(Stored data entries)

* * * * *

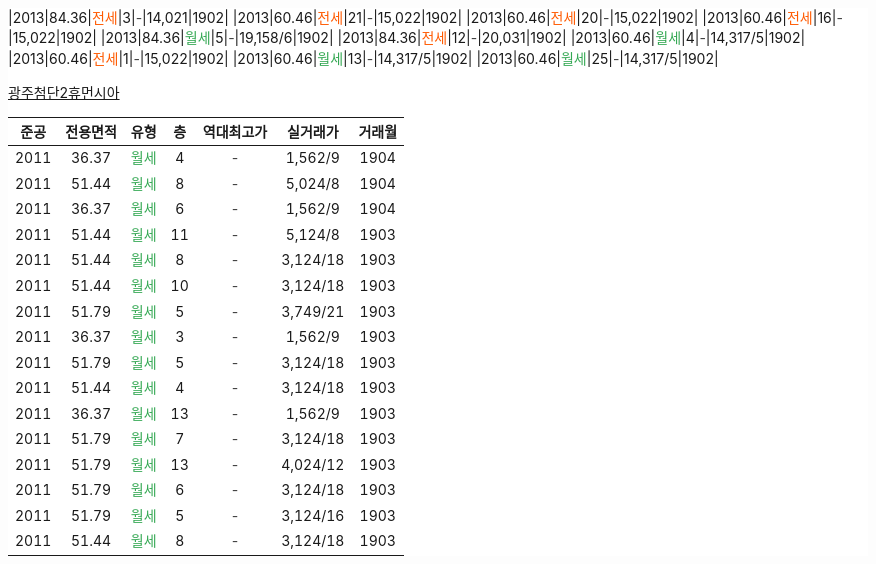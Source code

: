 |2013|84.36|<span style="color:#ff5a00">전세</span>|3|<span style="color:#444444">-</span>|14,021|1902|
|2013|60.46|<span style="color:#ff5a00">전세</span>|21|<span style="color:#444444">-</span>|15,022|1902|
|2013|60.46|<span style="color:#ff5a00">전세</span>|20|<span style="color:#444444">-</span>|15,022|1902|
|2013|60.46|<span style="color:#ff5a00">전세</span>|16|<span style="color:#444444">-</span>|15,022|1902|
|2013|84.36|<span style="color:#34a853">월세</span>|5|<span style="color:#444444">-</span>|19,158/6|1902|
|2013|84.36|<span style="color:#ff5a00">전세</span>|12|<span style="color:#444444">-</span>|20,031|1902|
|2013|60.46|<span style="color:#34a853">월세</span>|4|<span style="color:#444444">-</span>|14,317/5|1902|
|2013|60.46|<span style="color:#ff5a00">전세</span>|1|<span style="color:#444444">-</span>|15,022|1902|
|2013|60.46|<span style="color:#34a853">월세</span>|13|<span style="color:#444444">-</span>|14,317/5|1902|
|2013|60.46|<span style="color:#34a853">월세</span>|25|<span style="color:#444444">-</span>|14,317/5|1902|


<script async src="//pagead2.googlesyndication.com/pagead/js/adsbygoogle.js"></script>

<ins class="adsbygoogle"
     style="display:block"
     data-ad-client="ca-pub-2446590836940007"
     data-ad-slot="1659523306"
     data-ad-format="auto"
     data-full-width-responsive="true"></ins>
<script>
(adsbygoogle = window.adsbygoogle || []).push({});
</script>


[광주첨단2휴먼시아](https://search.naver.com/search.naver?query=%EA%B4%91%EC%A3%BC%EA%B4%91%EC%97%AD%EC%8B%9C+%EB%B6%81%EA%B5%AC+%EC%8B%A0%EC%9A%A9%EB%8F%99+%EA%B4%91%EC%A3%BC%EC%B2%A8%EB%8B%A82%ED%9C%B4%EB%A8%BC%EC%8B%9C%EC%95%84)

|준공|전용면적|유형|층|역대최고가|실거래가|거래월|
|:---:|:---:|:---:|:---:|:---:|:---:|:---:|
|2011|36.37|<span style="color:#34a853">월세</span>|4|<span style="color:#444444">-</span>|1,562/9|1904|
|2011|51.44|<span style="color:#34a853">월세</span>|8|<span style="color:#444444">-</span>|5,024/8|1904|
|2011|36.37|<span style="color:#34a853">월세</span>|6|<span style="color:#444444">-</span>|1,562/9|1904|
|2011|51.44|<span style="color:#34a853">월세</span>|11|<span style="color:#444444">-</span>|5,124/8|1903|
|2011|51.44|<span style="color:#34a853">월세</span>|8|<span style="color:#444444">-</span>|3,124/18|1903|
|2011|51.44|<span style="color:#34a853">월세</span>|10|<span style="color:#444444">-</span>|3,124/18|1903|
|2011|51.79|<span style="color:#34a853">월세</span>|5|<span style="color:#444444">-</span>|3,749/21|1903|
|2011|36.37|<span style="color:#34a853">월세</span>|3|<span style="color:#444444">-</span>|1,562/9|1903|
|2011|51.79|<span style="color:#34a853">월세</span>|5|<span style="color:#444444">-</span>|3,124/18|1903|
|2011|51.44|<span style="color:#34a853">월세</span>|4|<span style="color:#444444">-</span>|3,124/18|1903|
|2011|36.37|<span style="color:#34a853">월세</span>|13|<span style="color:#444444">-</span>|1,562/9|1903|
|2011|51.79|<span style="color:#34a853">월세</span>|7|<span style="color:#444444">-</span>|3,124/18|1903|
|2011|51.79|<span style="color:#34a853">월세</span>|13|<span style="color:#444444">-</span>|4,024/12|1903|
|2011|51.79|<span style="color:#34a853">월세</span>|6|<span style="color:#444444">-</span>|3,124/18|1903|
|2011|51.79|<span style="color:#34a853">월세</span>|5|<span style="color:#444444">-</span>|3,124/16|1903|
|2011|51.44|<span style="color:#34a853">월세</span>|8|<span style="color:#444444">-</span>|3,124/18|1903|
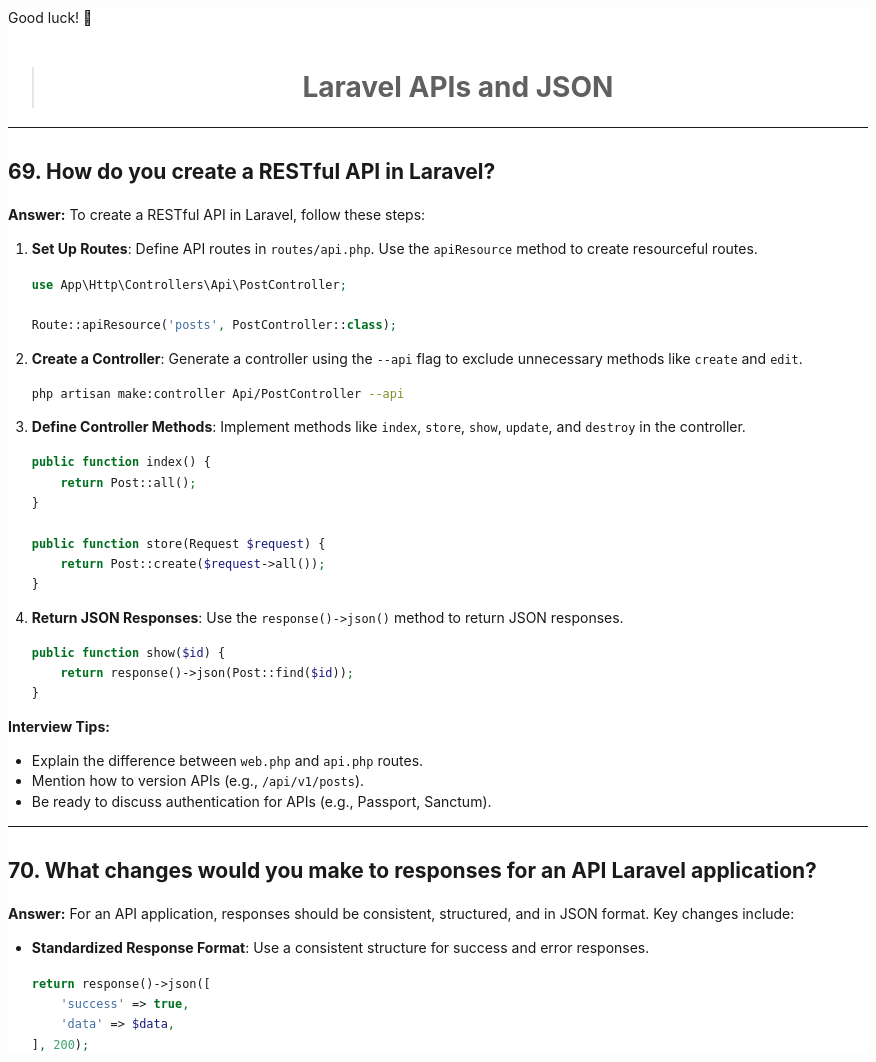 Good luck! 🚀


<center>

># Laravel APIs and JSON
</center>

---

##  **69. How do you create a RESTful API in Laravel?**
**Answer:**
To create a RESTful API in Laravel, follow these steps:

1. **Set Up Routes**:
   Define API routes in `routes/api.php`. Use the `apiResource` method to create resourceful routes.
   ```php
   use App\Http\Controllers\Api\PostController;

   Route::apiResource('posts', PostController::class);
   ```

2. **Create a Controller**:
   Generate a controller using the `--api` flag to exclude unnecessary methods like `create` and `edit`.
   ```bash
   php artisan make:controller Api/PostController --api
   ```

3. **Define Controller Methods**:
   Implement methods like `index`, `store`, `show`, `update`, and `destroy` in the controller.
   ```php
   public function index() {
       return Post::all();
   }

   public function store(Request $request) {
       return Post::create($request->all());
   }
   ```

4. **Return JSON Responses**:
   Use the `response()->json()` method to return JSON responses.
   ```php
   public function show($id) {
       return response()->json(Post::find($id));
   }
   ```

**Interview Tips:**
- Explain the difference between `web.php` and `api.php` routes.
- Mention how to version APIs (e.g., `/api/v1/posts`).
- Be ready to discuss authentication for APIs (e.g., Passport, Sanctum).

---

##  **70. What changes would you make to responses for an API Laravel application?**
**Answer:**
For an API application, responses should be consistent, structured, and in JSON format. Key changes include:
- **Standardized Response Format**:
  Use a consistent structure for success and error responses.
  ```php
  return response()->json([
      'success' => true,
      'data' => $data,
  ], 200);
  ```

* * * * *

About this task | Could you restate every record above word for word, leaving the pictures out?

Response |
Source code

: |2013|84.36|<span style="color:#ff5a00">전세</span>|3|<span style="color:#444444">-</span>|14,021|1902|
|2013|60.46|<span style="color:#ff5a00">전세</span>|21|<span style="color:#444444">-</span>|15,022|1902|
|2013|60.46|<span style="color:#ff5a00">전세</span>|20|<span style="color:#444444">-</span>|15,022|1902|
|2013|60.46|<span style="color:#ff5a00">전세</span>|16|<span style="color:#444444">-</span>|15,022|1902|
|2013|84.36|<span style="color:#34a853">월세</span>|5|<span style="color:#444444">-</span>|19,158/6|1902|
|2013|84.36|<span style="color:#ff5a00">전세</span>|12|<span style="color:#444444">-</span>|20,031|1902|
|2013|60.46|<span style="color:#34a853">월세</span>|4|<span style="color:#444444">-</span>|14,317/5|1902|
|2013|60.46|<span style="color:#ff5a00">전세</span>|1|<span style="color:#444444">-</span>|15,022|1902|
|2013|60.46|<span style="color:#34a853">월세</span>|13|<span style="color:#444444">-</span>|14,317/5|1902|
|2013|60.46|<span style="color:#34a853">월세</span>|25|<span style="color:#444444">-</span>|14,317/5|1902|


<script async src="//pagead2.googlesyndication.com/pagead/js/adsbygoogle.js"></script>

<ins class="adsbygoogle"
     style="display:block"
     data-ad-client="ca-pub-2446590836940007"
     data-ad-slot="1659523306"
     data-ad-format="auto"
     data-full-width-responsive="true"></ins>
<script>
(adsbygoogle = window.adsbygoogle || []).push({});
</script>


[광주첨단2휴먼시아](https://search.naver.com/search.naver?query=%EA%B4%91%EC%A3%BC%EA%B4%91%EC%97%AD%EC%8B%9C+%EB%B6%81%EA%B5%AC+%EC%8B%A0%EC%9A%A9%EB%8F%99+%EA%B4%91%EC%A3%BC%EC%B2%A8%EB%8B%A82%ED%9C%B4%EB%A8%BC%EC%8B%9C%EC%95%84)

|준공|전용면적|유형|층|역대최고가|실거래가|거래월|
|:---:|:---:|:---:|:---:|:---:|:---:|:---:|
|2011|36.37|<span style="color:#34a853">월세</span>|4|<span style="color:#444444">-</span>|1,562/9|1904|
|2011|51.44|<span style="color:#34a853">월세</span>|8|<span style="color:#444444">-</span>|5,024/8|1904|
|2011|36.37|<span style="color:#34a853">월세</span>|6|<span style="color:#444444">-</span>|1,562/9|1904|
|2011|51.44|<span style="color:#34a853">월세</span>|11|<span style="color:#444444">-</span>|5,124/8|1903|
|2011|51.44|<span style="color:#34a853">월세</span>|8|<span style="color:#444444">-</span>|3,124/18|1903|
|2011|51.44|<span style="color:#34a853">월세</span>|10|<span style="color:#444444">-</span>|3,124/18|1903|
|2011|51.79|<span style="color:#34a853">월세</span>|5|<span style="color:#444444">-</span>|3,749/21|1903|
|2011|36.37|<span style="color:#34a853">월세</span>|3|<span style="color:#444444">-</span>|1,562/9|1903|
|2011|51.79|<span style="color:#34a853">월세</span>|5|<span style="color:#444444">-</span>|3,124/18|1903|
|2011|51.44|<span style="color:#34a853">월세</span>|4|<span style="color:#444444">-</span>|3,124/18|1903|
|2011|36.37|<span style="color:#34a853">월세</span>|13|<span style="color:#444444">-</span>|1,562/9|1903|
|2011|51.79|<span style="color:#34a853">월세</span>|7|<span style="color:#444444">-</span>|3,124/18|1903|
|2011|51.79|<span style="color:#34a853">월세</span>|13|<span style="color:#444444">-</span>|4,024/12|1903|
|2011|51.79|<span style="color:#34a853">월세</span>|6|<span style="color:#444444">-</span>|3,124/18|1903|
|2011|51.79|<span style="color:#34a853">월세</span>|5|<span style="color:#444444">-</span>|3,124/16|1903|
|2011|51.44|<span style="color:#34a853">월세</span>|8|<span style="color:#444444">-</span>|3,124/18|1903|
 Good luck! 🚀


<center>

># Laravel APIs and JSON
</center>

---

##  **69. How do you create a RESTful API in Laravel?**
**Answer:**
To create a RESTful API in Laravel, follow these steps:

1. **Set Up Routes**:
   Define API routes in `routes/api.php`. Use the `apiResource` method to create resourceful routes.
   ```php
   use App\Http\Controllers\Api\PostController;

   Route::apiResource('posts', PostController::class);
   ```

2. **Create a Controller**:
   Generate a controller using the `--api` flag to exclude unnecessary methods like `create` and `edit`.
   ```bash
   php artisan make:controller Api/PostController --api
   ```

3. **Define Controller Methods**:
   Implement methods like `index`, `store`, `show`, `update`, and `destroy` in the controller.
   ```php
   public function index() {
       return Post::all();
   }

   public function store(Request $request) {
       return Post::create($request->all());
   }
   ```

4. **Return JSON Responses**:
   Use the `response()->json()` method to return JSON responses.
   ```php
   public function show($id) {
       return response()->json(Post::find($id));
   }
   ```

**Interview Tips:**
- Explain the difference between `web.php` and `api.php` routes.
- Mention how to version APIs (e.g., `/api/v1/posts`).
- Be ready to discuss authentication for APIs (e.g., Passport, Sanctum).

---

##  **70. What changes would you make to responses for an API Laravel application?**
**Answer:**
For an API application, responses should be consistent, structured, and in JSON format. Key changes include:
- **Standardized Response Format**:
  Use a consistent structure for success and error responses.
  ```php
  return response()->json([
      'success' => true,
      'data' => $data,
  ], 200);
  ```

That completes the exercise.